What is expected :: In how many lines of the data below does the word "images" appear? Reply with the number and nothing more.
----- Dataset records -----
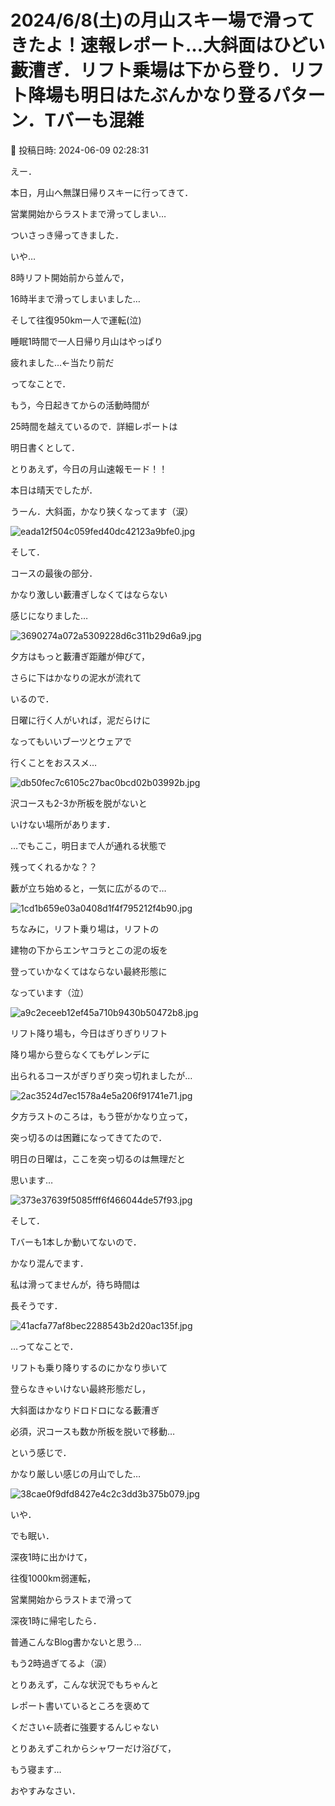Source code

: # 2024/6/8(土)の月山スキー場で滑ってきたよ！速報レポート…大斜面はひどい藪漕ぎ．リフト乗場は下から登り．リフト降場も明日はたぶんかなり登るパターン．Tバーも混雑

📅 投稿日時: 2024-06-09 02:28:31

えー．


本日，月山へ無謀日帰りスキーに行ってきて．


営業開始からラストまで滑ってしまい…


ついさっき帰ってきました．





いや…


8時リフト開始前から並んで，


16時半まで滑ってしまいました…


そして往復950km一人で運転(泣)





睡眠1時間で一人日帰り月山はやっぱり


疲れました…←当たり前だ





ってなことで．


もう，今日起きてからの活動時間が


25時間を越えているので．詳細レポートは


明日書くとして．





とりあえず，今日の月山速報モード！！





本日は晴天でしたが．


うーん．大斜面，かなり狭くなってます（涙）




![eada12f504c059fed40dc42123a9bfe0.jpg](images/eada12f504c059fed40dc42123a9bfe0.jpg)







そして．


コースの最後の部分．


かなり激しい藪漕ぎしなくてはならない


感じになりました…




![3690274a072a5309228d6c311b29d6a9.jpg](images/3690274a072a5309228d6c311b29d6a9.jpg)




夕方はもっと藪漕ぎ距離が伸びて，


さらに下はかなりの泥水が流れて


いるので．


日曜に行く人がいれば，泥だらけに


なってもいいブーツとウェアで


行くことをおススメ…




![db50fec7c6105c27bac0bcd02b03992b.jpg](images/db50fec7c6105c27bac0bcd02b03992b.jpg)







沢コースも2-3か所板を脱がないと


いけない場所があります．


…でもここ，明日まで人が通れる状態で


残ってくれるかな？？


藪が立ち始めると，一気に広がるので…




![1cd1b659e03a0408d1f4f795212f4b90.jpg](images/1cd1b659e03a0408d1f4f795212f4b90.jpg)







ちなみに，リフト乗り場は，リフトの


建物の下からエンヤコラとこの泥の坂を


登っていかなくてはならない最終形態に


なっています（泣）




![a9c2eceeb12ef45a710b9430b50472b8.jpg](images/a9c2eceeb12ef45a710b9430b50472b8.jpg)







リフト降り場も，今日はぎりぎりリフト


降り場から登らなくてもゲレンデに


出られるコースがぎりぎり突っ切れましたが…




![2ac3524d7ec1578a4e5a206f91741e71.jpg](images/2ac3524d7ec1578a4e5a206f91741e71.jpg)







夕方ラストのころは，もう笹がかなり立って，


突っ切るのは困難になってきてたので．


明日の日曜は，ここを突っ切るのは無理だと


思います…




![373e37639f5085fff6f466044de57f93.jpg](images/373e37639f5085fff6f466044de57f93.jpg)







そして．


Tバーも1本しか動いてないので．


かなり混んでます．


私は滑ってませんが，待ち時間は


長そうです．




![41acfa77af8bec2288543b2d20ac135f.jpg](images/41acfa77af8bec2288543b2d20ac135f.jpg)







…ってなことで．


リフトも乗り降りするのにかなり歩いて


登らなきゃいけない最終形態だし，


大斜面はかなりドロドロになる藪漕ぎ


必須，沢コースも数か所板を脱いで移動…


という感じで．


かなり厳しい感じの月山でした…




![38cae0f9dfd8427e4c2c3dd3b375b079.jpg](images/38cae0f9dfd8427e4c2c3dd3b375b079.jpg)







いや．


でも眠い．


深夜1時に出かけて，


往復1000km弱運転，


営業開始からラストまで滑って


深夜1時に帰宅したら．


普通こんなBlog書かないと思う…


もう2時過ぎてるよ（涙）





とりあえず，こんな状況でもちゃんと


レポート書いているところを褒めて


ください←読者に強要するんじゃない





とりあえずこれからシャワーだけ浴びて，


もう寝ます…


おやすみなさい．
-----
Output for this task :: 9